I mean it's probably a good idea to close the trivial version of the bypass by disallowing setting exec on files (although you need to check the path because you may want to set it on a directory), but if you can execute `chmod`, write to the i-node directly, write to any other executable, write to your own executable, etc, that's just a full bypass.

But that's the issue. In the example I gave we already have a broker (the root process spawning ssh shells). But we want to restrict the broker too to make it more difficult to exploit. To do that we need to pledge without inheritance.

I wouldn't call sshd a broker, at least, it's not exclusively one.

No that's a linux thing. The OpenBSD way is to do things that could be abused later early and then drop privs to prevent abuse. How is some program going to know what other programs you use will need? How is the dynamic linker of the later program supposed to deal?

> The OpenBSD way is to do things that could be abused later early and then drop privs to prevent abuse.

That is the approach if you can't regain privileges. In the OpenBSD way it is literally the opposite of waht you propose.

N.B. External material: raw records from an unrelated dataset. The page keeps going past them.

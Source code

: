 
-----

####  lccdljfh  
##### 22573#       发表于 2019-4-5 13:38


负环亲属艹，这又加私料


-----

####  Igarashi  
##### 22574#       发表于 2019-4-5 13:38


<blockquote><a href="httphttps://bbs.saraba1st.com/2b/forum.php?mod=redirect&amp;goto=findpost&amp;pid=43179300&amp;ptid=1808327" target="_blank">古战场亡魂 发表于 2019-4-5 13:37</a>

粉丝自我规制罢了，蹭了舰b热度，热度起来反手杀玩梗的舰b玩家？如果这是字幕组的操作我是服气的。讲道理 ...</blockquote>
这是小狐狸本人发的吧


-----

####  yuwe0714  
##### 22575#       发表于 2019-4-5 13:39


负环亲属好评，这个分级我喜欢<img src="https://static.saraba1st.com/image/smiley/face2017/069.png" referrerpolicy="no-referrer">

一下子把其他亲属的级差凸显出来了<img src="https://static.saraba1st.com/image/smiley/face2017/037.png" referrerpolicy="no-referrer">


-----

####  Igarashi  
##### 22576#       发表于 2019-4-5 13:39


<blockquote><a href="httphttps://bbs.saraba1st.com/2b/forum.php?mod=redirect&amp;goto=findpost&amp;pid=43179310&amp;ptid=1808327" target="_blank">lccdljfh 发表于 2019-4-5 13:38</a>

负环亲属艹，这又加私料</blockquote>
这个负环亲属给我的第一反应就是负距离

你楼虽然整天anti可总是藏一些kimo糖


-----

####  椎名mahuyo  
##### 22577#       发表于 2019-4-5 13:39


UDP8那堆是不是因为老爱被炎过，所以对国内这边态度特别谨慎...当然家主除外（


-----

> How is some program going to know what other programs you use will need?

It doesn't? Same issue on linux/openbsd in that regard, with some aspects a bit different due to libc.

> How is the dynamic linker of the later program supposed to deal?

It obviously doesn't, again, same thing on Linux and OpenBSD. It also won't help you to be able to regain privileges via exec if the issue is a shared library.

Allowing for privileges to not propagate is a cool feature that allows you to shell out to a binary that you can't write to (otherwise it's pointless) and have that binary manage its own permissions. That's sometimes important, and Apparmor supports that sort of thing (with child profiles).

But it's also a big footgun that can easily allow a full sandbox bypass.

You can implement the child profile concept easily enough with a privileged broker anyway.

Oh yeah, is this not a clear bypss? Write an executable file to disk and then... execute it. As far as I know that is all that's required to completely bypass pledge?

I assume/ hope this is something you can control with better filesystem controls?

Once you've pledged away exec() access this doesn't seem like an issue?

Of course, but if you've pledged away exec inheritance is obviously not a problem at all.